- _Work order_
As the answer, give a copy of each line below that includes the word "freqmiss".
● ● ● ● ● ● ●
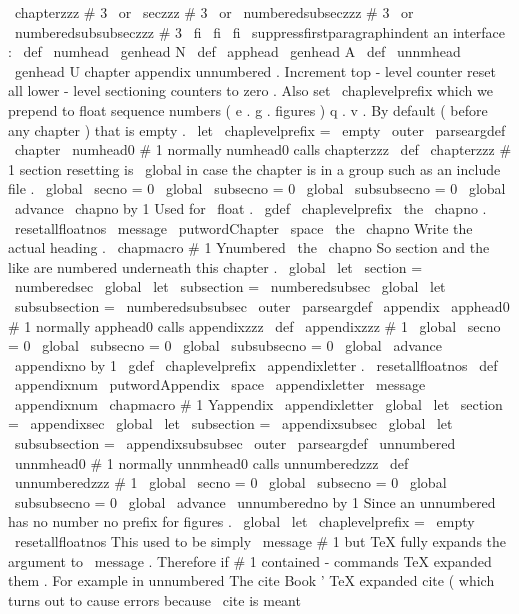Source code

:{{\
chapterzzz
{
#
3
}
%
\
or
\
seczzz
{
#
3
}
%
\
or
\
numberedsubseczzz
{
#
3
}
%
\
or
\
numberedsubsubseczzz
{
#
3
}
%
\
fi
\
fi
\
fi
\
suppressfirstparagraphindent
}
%
an
interface
:
\
def
\
numhead
{
\
genhead
N
}
\
def
\
apphead
{
\
genhead
A
}
\
def
\
unnmhead
{
\
genhead
U
}
%
chapter
appendix
unnumbered
.
Increment
top
-
level
counter
reset
%
all
lower
-
level
sectioning
counters
to
zero
.
%
%
Also
set
\
chaplevelprefix
which
we
prepend
to
float
sequence
numbers
%
(
e
.
g
.
figures
)
q
.
v
.
By
default
(
before
any
chapter
)
that
is
empty
.
\
let
\
chaplevelprefix
=
\
empty
%
\
outer
\
parseargdef
\
chapter
{
\
numhead0
{
#
1
}
}
%
normally
numhead0
calls
chapterzzz
\
def
\
chapterzzz
#
1
{
%
%
section
resetting
is
\
global
in
case
the
chapter
is
in
a
group
such
%
as
an
include
file
.
\
global
\
secno
=
0
\
global
\
subsecno
=
0
\
global
\
subsubsecno
=
0
\
global
\
advance
\
chapno
by
1
%
%
Used
for
\
float
.
\
gdef
\
chaplevelprefix
{
\
the
\
chapno
.
}
%
\
resetallfloatnos
%
\
message
{
\
putwordChapter
\
space
\
the
\
chapno
}
%
%
%
Write
the
actual
heading
.
\
chapmacro
{
#
1
}
{
Ynumbered
}
{
\
the
\
chapno
}
%
%
%
So
section
and
the
like
are
numbered
underneath
this
chapter
.
\
global
\
let
\
section
=
\
numberedsec
\
global
\
let
\
subsection
=
\
numberedsubsec
\
global
\
let
\
subsubsection
=
\
numberedsubsubsec
}
\
outer
\
parseargdef
\
appendix
{
\
apphead0
{
#
1
}
}
%
normally
apphead0
calls
appendixzzz
\
def
\
appendixzzz
#
1
{
%
\
global
\
secno
=
0
\
global
\
subsecno
=
0
\
global
\
subsubsecno
=
0
\
global
\
advance
\
appendixno
by
1
\
gdef
\
chaplevelprefix
{
\
appendixletter
.
}
%
\
resetallfloatnos
%
\
def
\
appendixnum
{
\
putwordAppendix
\
space
\
appendixletter
}
%
\
message
{
\
appendixnum
}
%
%
\
chapmacro
{
#
1
}
{
Yappendix
}
{
\
appendixletter
}
%
%
\
global
\
let
\
section
=
\
appendixsec
\
global
\
let
\
subsection
=
\
appendixsubsec
\
global
\
let
\
subsubsection
=
\
appendixsubsubsec
}
\
outer
\
parseargdef
\
unnumbered
{
\
unnmhead0
{
#
1
}
}
%
normally
unnmhead0
calls
unnumberedzzz
\
def
\
unnumberedzzz
#
1
{
%
\
global
\
secno
=
0
\
global
\
subsecno
=
0
\
global
\
subsubsecno
=
0
\
global
\
advance
\
unnumberedno
by
1
%
%
Since
an
unnumbered
has
no
number
no
prefix
for
figures
.
\
global
\
let
\
chaplevelprefix
=
\
empty
\
resetallfloatnos
%
%
This
used
to
be
simply
\
message
{
#
1
}
but
TeX
fully
expands
the
%
argument
to
\
message
.
Therefore
if
#
1
contained
-
commands
TeX
%
expanded
them
.
For
example
in
unnumbered
The
cite
{
Book
}
'
TeX
%
expanded
cite
(
which
turns
out
to
cause
errors
because
\
cite
is
meant
}}
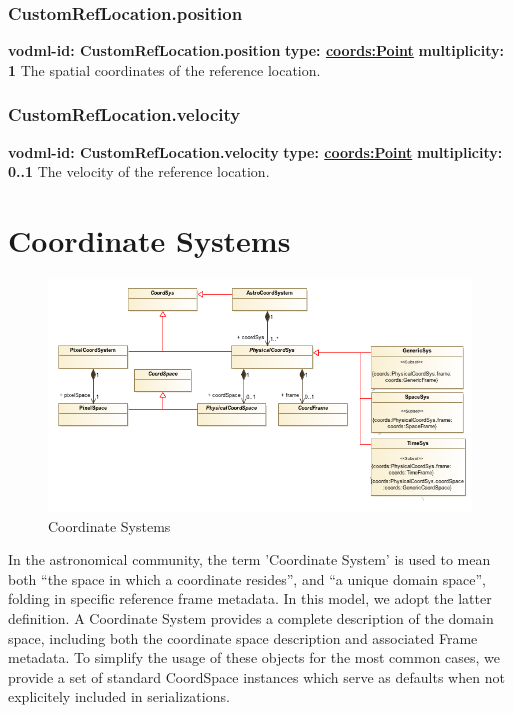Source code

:     \subsubsection{CustomRefLocation.position}
      \textbf{vodml-id: CustomRefLocation.position} \newline
      \textbf{type: \hyperref[sect:Point]{coords:Point}} \newline
      \textbf{multiplicity: 1} \newline 
      The spatial coordinates of the reference location.

    \subsubsection{CustomRefLocation.velocity}
      \textbf{vodml-id: CustomRefLocation.velocity} \newline
      \textbf{type: \hyperref[sect:Point]{coords:Point}} \newline
      \textbf{multiplicity: 0..1} \newline 
      The velocity of the reference location.


\pagebreak
\section{Coordinate Systems}

  \begin{figure}[h]
  \begin{center}
    \includegraphics[width=5.25in]{diagrams/CoordSystems.png}
    \caption{Coordinate Systems }\label{fig:coordsys}
  \end{center}
  \end{figure}

  In the astronomical community, the term 'Coordinate System' is used to mean both ``the space in which a coordinate resides'', and ``a unique domain space'', folding in specific reference frame metadata.  In this model, we adopt the latter definition.  A Coordinate System provides a complete description of the domain space, including both the coordinate space description and associated Frame metadata.  To simplify the usage of these objects for the most common cases, we provide a set of standard CoordSpace instances which serve as defaults when not explicitely included in serializations.


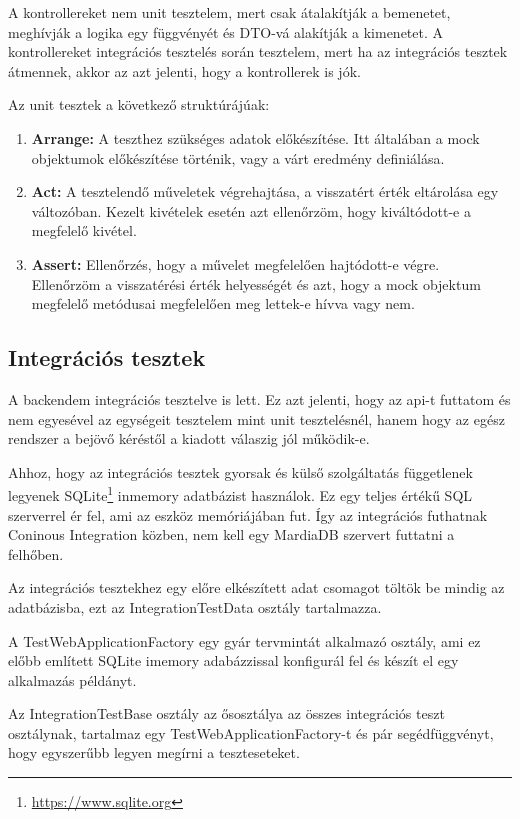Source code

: A kontrollereket nem unit tesztelem, mert csak átalakítják a bemenetet, meghívják a logika egy függvényét és DTO-vá alakítják a kimenetet. A kontrollereket integrációs tesztelés során tesztelem, mert ha az integrációs tesztek átmennek, akkor az azt jelenti, hogy a kontrollerek is jók.

Az unit tesztek a következő struktúrájúak:
\begin{enumerate}
	\item \textbf{Arrange:} A teszthez szükséges adatok előkészítése. Itt általában a mock objektumok előkészítése történik, vagy a várt eredmény definiálása.
	\item \textbf{Act:} A tesztelendő műveletek végrehajtása, a visszatért érték eltárolása egy változóban. Kezelt kivételek esetén azt ellenőrzöm, hogy kiváltódott-e a megfelelő kivétel.
	\item \textbf{Assert:} Ellenőrzés, hogy a művelet megfelelően hajtódott-e végre. Ellenőrzöm a visszatérési érték helyességét és azt, hogy a mock objektum megfelelő metódusai megfelelően meg lettek-e hívva vagy nem.
\end{enumerate}

\subsection{Integrációs tesztek}
A backendem integrációs tesztelve is lett. Ez azt jelenti, hogy az api-t futtatom és nem egyesével az egységeit tesztelem mint unit tesztelésnél, hanem hogy az egész rendszer a bejövő kéréstől a kiadott válaszig jól működik-e.

Ahhoz, hogy az integrációs tesztek gyorsak és külső szolgáltatás függetlenek legyenek SQLite\footnote{\url{https://www.sqlite.org}} inmemory adatbázist használok. Ez egy teljes értékű SQL szerverrel ér fel, ami az eszköz memóriájában fut. Így az integrációs futhatnak Coninous Integration közben, nem kell egy MardiaDB szervert futtatni a felhőben.

Az integrációs tesztekhez egy előre elkészített adat csomagot töltök be mindig az adatbázisba, ezt az IntegrationTestData osztály tartalmazza.

A TestWebApplicationFactory egy gyár tervmintát alkalmazó osztály, ami ez előbb említett SQLite imemory adabázzissal konfigurál fel és készít el egy alkalmazás példányt.

Az IntegrationTestBase osztály az ősosztálya az összes integrációs teszt osztálynak, tartalmaz egy TestWebApplicationFactory-t és pár segédfüggvényt, hogy egyszerűbb legyen megírni a teszteseteket.


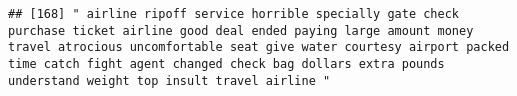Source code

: \documentclass[
]{article}
\begin{document}
\begin{verbatim}
## [168] " airline ripoff service horrible specially gate check purchase ticket airline good deal ended paying large amount money travel atrocious uncomfortable seat give water courtesy airport packed time catch fight agent changed check bag dollars extra pounds understand weight top insult travel airline "                                                                                                                                                                                                                                                                                                                                                                                                                                                                                                                                                                                                                                                                                                                                                                                                                                                                                                                                                                                                                                                                                                                                                                                                                                                                                                                                                                                                                                                                                     

\end{verbatim}
\end{document}
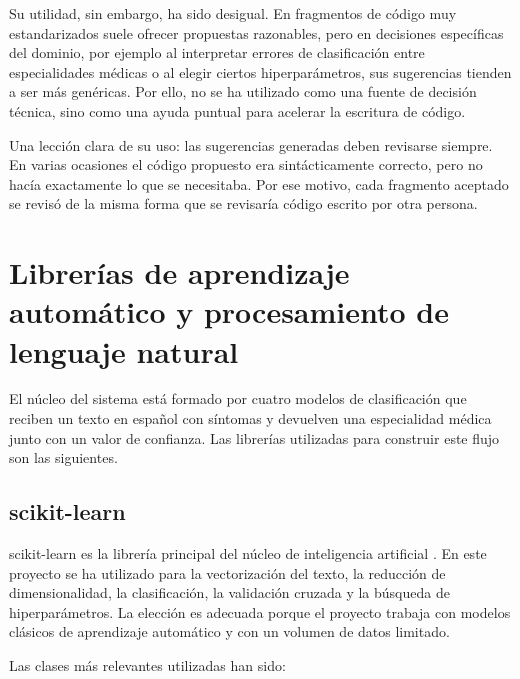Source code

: Su utilidad, sin embargo, ha sido desigual. En fragmentos de código muy estandarizados suele ofrecer propuestas razonables, pero en decisiones específicas del dominio, por ejemplo al interpretar errores de clasificación entre especialidades médicas o al elegir ciertos hiperparámetros, sus sugerencias tienden a ser más genéricas. Por ello, no se ha utilizado como una fuente de decisión técnica, sino como una ayuda puntual para acelerar la escritura de código.

Una lección clara de su uso: las sugerencias generadas deben revisarse siempre. En varias ocasiones el código propuesto era sintácticamente correcto, pero no hacía exactamente lo que se necesitaba. Por ese motivo, cada fragmento aceptado se revisó de la misma forma que se revisaría código escrito por otra persona.

\section{Librerías de aprendizaje automático y procesamiento de lenguaje natural}

El núcleo del sistema está formado por cuatro modelos de clasificación que reciben un texto en español con síntomas y devuelven una especialidad médica junto con un valor de confianza. Las librerías utilizadas para construir este flujo son las siguientes.

\subsection{scikit-learn}

scikit-learn es la librería principal del núcleo de inteligencia artificial \cite{scikit_multiclass}. En este proyecto se ha utilizado para la vectorización del texto, la reducción de dimensionalidad, la clasificación, la validación cruzada y la búsqueda de hiperparámetros. La elección es adecuada porque el proyecto trabaja con modelos clásicos de aprendizaje automático y con un volumen de datos limitado.

Las clases más relevantes utilizadas han sido:

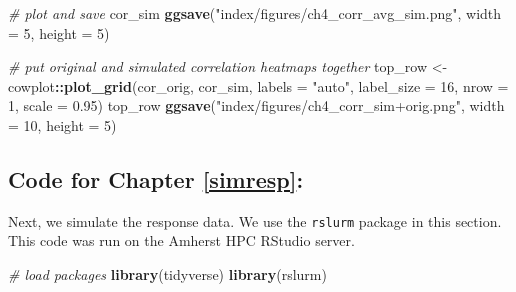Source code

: \documentclass[12pt, twoside]{amherstthesis}
\newenvironment{Shaded}{\begin{snugshade}}{\end{snugshade}}
\newcommand{\AttributeTok}[1]{\textcolor[rgb]{0.13,0.29,0.53}{#1}}
\newcommand{\CommentTok}[1]{\textcolor[rgb]{0.56,0.35,0.01}{\textit{#1}}}
\newcommand{\DecValTok}[1]{\textcolor[rgb]{0.00,0.00,0.81}{#1}}
\newcommand{\FloatTok}[1]{\textcolor[rgb]{0.00,0.00,0.81}{#1}}
\newcommand{\FunctionTok}[1]{\textcolor[rgb]{0.13,0.29,0.53}{\textbf{#1}}}
\newcommand{\NormalTok}[1]{#1}
\newcommand{\OtherTok}[1]{\textcolor[rgb]{0.56,0.35,0.01}{#1}}
\newcommand{\SpecialCharTok}[1]{\textcolor[rgb]{0.81,0.36,0.00}{\textbf{#1}}}
\newcommand{\StringTok}[1]{\textcolor[rgb]{0.31,0.60,0.02}{#1}}
\begin{document}
\begin{Shaded}
\begin{Highlighting}[]
\CommentTok{\# plot and save}
\NormalTok{cor\_sim}
\FunctionTok{ggsave}\NormalTok{(}\StringTok{"index/figures/ch4\_corr\_avg\_sim.png"}\NormalTok{, }\AttributeTok{width =} \DecValTok{5}\NormalTok{, }\AttributeTok{height =} \DecValTok{5}\NormalTok{)}

\CommentTok{\# put original and simulated correlation heatmaps together}
\NormalTok{top\_row }\OtherTok{\textless{}{-}}\NormalTok{ cowplot}\SpecialCharTok{::}\FunctionTok{plot\_grid}\NormalTok{(cor\_orig, cor\_sim, }\AttributeTok{labels =} \StringTok{"auto"}\NormalTok{, }\AttributeTok{label\_size =} \DecValTok{16}\NormalTok{, }
                   \AttributeTok{nrow =} \DecValTok{1}\NormalTok{, }\AttributeTok{scale =} \FloatTok{0.95}\NormalTok{)}
\NormalTok{top\_row}
\FunctionTok{ggsave}\NormalTok{(}\StringTok{"index/figures/ch4\_corr\_sim+orig.png"}\NormalTok{, }\AttributeTok{width =} \DecValTok{10}\NormalTok{, }\AttributeTok{height =} \DecValTok{5}\NormalTok{)}
\end{Highlighting}
\end{Shaded}
\normalsize

\hypertarget{code-for-chapter-refsimresp}{%
\subsection{Code for Chapter \ref{simresp}:}\label{code-for-chapter-refsimresp}}

Next, we simulate the response data. We use the \texttt{rslurm} package in this section. This code was run on the Amherst HPC RStudio server.

\scriptsize
\begin{Shaded}
\begin{Highlighting}[]
\CommentTok{\# load packages}
\FunctionTok{library}\NormalTok{(tidyverse)}
\FunctionTok{library}\NormalTok{(rslurm)}
\end{Highlighting}
\end{Shaded}
\normalsize
\end{document}
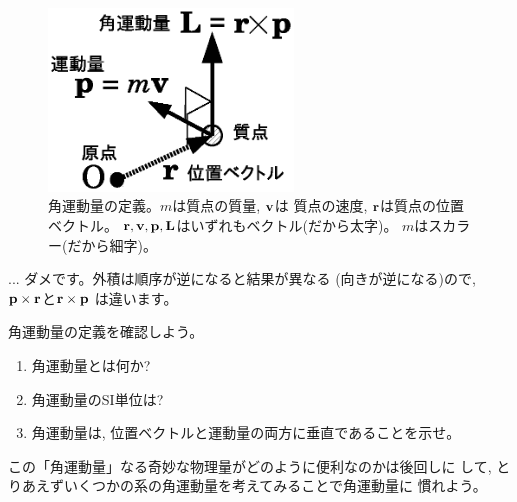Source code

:\begin{figure}[h]
    \centering
    \includegraphics[width=6.5cm]{angular_mom.eps}
    \caption{角運動量の定義。$m$は質点の質量, ${\bf v}$は
質点の速度, ${\bf r}$は質点の位置ベクトル。
${\bf r}, {\bf v}, {\bf p}, {\bf L}$はいずれもベクトル(だから太字)。
$m$はスカラー(だから細字)。}\label{fig:angular_mom}
\end{figure}

\begin{freqmiss}{\small{} ... ダメです。外積は順序が逆になると結果が異なる
(向きが逆になる)ので, ${\bf p}\times{\bf r}$と${\bf r}\times{\bf p}$
は違います。}\end{freqmiss}

%
\begin{q}\label{q:angular_momentum} 角運動量の定義を確認しよう。
\begin{enumerate} 
\item 角運動量とは何か?
\item 角運動量のSI単位は?
\item 角運動量は, 位置ベクトルと運動量の両方に垂直であることを示せ。
\end{enumerate}
\end{q}
\mv

この「角運動量」なる奇妙な物理量がどのように便利なのかは後回しに
して, とりあえずいくつかの系の角運動量を考えてみることで角運動量に
慣れよう。\mv


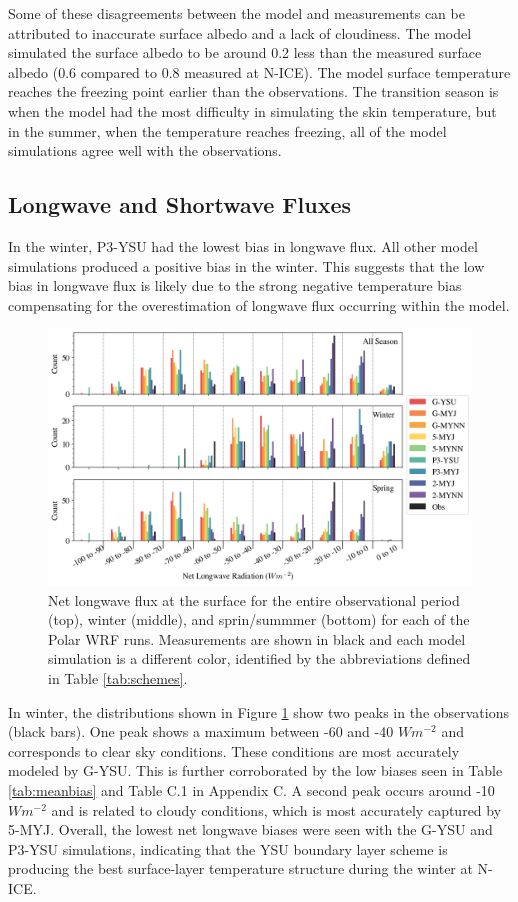 Some of these disagreements between the model and measurements can be attributed to inaccurate surface albedo and a lack of cloudiness. The model simulated the surface albedo to be around 0.2 less than the measured surface albedo (0.6 compared to 0.8 measured at N-ICE). The model surface temperature reaches the freezing point earlier than the observations. The transition season is when the model had the most difficulty in simulating the skin temperature, but in the summer, when the temperature reaches freezing, all of the model simulations agree well with the observations. 

\subsection{Longwave and Shortwave Fluxes}
In the winter, P3-YSU had the lowest bias in longwave flux. All other model simulations produced a positive bias in the winter. This suggests that the low bias in longwave flux is likely due to the strong negative temperature bias compensating for the overestimation of longwave flux occurring within the model. 

  \begin{figure}[t]
    \centering
    \includegraphics[width=1\linewidth]{figures/chapter3/WRF_NetLW_Histo.png}
    \caption[Polar WRF simulated net longwave flux histograms.]{Net longwave flux at the surface for the entire observational period (top), winter (middle), and sprin/summmer (bottom) for each of the Polar WRF runs. Measurements are shown in black and each model simulation is a different color, identified by the abbreviations defined in Table \ref{tab:schemes}.}
    \label{fig:wrf_netlw}
\end{figure}

 In winter, the distributions shown in Figure \ref{fig:wrf_netlw} show two peaks in the observations (black bars). One peak shows a maximum between -60 and -40 $Wm^{-2}$ and corresponds to clear sky conditions. These conditions are most accurately modeled by G-YSU. This is further corroborated by the low biases seen in Table \ref{tab:meanbias} and Table C.1 in Appendix C. A second peak occurs around -10 $Wm^{-2}$ and is related to cloudy conditions, which is most accurately captured by 5-MYJ. Overall, the lowest net longwave biases were seen with the G-YSU and P3-YSU simulations, indicating that the YSU boundary layer scheme is producing the best surface-layer temperature structure during the winter at N-ICE.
● ● ● ● ● ● ●
- _Output of the exercise_
\begin{freqmiss}{\small{} ... ダメです。外積は順序が逆になると結果が異なる
は違います。}\end{freqmiss}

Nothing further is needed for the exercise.